— Task to complete —
Below are the entries; count how many lines contain the word "meta" and reply with that number alone.

##### Data for this task #####

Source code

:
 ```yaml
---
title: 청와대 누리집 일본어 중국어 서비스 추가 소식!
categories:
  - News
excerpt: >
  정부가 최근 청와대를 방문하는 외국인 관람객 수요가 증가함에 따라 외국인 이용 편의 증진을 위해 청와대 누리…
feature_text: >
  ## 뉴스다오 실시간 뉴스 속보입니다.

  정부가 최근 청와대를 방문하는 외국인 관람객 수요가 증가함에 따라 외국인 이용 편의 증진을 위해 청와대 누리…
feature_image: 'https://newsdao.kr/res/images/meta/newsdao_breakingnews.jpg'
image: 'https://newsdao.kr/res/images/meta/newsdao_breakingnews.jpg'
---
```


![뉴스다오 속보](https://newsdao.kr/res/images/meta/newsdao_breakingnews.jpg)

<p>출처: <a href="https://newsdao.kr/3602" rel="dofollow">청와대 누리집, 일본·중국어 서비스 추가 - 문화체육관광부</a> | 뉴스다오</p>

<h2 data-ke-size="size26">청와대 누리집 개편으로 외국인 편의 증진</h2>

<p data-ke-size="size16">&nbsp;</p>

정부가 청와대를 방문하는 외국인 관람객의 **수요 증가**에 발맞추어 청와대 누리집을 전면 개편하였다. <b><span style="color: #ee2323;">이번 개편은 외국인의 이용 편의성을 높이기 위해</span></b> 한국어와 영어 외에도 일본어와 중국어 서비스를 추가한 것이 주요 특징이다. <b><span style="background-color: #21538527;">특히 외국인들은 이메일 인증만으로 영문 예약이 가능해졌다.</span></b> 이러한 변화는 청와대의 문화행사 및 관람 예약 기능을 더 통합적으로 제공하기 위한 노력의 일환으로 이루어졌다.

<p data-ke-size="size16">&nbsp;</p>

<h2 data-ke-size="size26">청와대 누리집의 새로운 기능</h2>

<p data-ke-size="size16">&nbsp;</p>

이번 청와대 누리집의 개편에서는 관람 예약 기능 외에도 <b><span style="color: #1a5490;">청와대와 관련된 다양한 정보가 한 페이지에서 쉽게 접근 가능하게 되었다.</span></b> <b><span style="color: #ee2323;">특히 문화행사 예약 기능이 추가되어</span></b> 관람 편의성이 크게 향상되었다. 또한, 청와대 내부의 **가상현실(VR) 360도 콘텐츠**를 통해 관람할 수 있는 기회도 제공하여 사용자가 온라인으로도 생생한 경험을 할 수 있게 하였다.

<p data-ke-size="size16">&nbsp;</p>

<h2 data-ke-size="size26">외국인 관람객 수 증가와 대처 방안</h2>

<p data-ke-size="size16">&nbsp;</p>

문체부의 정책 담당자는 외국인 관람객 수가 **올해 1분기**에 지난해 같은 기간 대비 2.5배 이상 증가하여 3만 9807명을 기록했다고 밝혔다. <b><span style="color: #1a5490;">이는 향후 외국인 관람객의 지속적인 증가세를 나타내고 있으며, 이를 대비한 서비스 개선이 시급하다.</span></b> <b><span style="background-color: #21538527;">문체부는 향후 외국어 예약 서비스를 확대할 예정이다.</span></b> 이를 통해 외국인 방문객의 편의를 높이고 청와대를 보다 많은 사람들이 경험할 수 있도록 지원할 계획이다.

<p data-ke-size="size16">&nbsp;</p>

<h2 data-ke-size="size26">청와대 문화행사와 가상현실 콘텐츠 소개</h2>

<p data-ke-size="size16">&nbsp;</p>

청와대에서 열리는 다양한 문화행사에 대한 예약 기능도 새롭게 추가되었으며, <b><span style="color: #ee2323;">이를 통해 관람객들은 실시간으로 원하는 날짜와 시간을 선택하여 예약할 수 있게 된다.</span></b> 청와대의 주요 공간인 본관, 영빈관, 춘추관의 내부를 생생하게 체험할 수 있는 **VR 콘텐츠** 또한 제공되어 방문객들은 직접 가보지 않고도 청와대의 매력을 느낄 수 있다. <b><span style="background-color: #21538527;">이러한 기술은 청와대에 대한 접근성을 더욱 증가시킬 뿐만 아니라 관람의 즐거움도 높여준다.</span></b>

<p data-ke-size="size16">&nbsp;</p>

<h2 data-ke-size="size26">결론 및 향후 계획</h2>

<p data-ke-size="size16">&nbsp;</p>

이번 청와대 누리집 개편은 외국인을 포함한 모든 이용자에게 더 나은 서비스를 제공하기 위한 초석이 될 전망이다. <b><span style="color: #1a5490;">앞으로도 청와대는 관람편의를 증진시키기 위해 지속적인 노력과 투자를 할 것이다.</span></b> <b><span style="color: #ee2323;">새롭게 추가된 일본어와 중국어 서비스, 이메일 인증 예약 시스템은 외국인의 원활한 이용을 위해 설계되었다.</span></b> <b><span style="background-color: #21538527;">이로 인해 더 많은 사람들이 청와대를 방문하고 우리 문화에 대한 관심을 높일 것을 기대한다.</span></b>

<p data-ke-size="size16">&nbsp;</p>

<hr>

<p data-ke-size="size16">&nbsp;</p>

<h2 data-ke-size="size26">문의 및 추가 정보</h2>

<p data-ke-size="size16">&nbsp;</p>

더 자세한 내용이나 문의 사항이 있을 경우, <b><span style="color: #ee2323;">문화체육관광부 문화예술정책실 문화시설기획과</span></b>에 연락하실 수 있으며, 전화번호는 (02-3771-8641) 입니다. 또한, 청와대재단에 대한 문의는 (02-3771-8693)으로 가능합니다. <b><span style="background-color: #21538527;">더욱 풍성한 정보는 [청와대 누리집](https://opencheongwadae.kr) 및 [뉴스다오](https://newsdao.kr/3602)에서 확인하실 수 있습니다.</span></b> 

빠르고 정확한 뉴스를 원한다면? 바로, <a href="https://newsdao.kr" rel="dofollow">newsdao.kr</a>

#####

— Response to the task —
3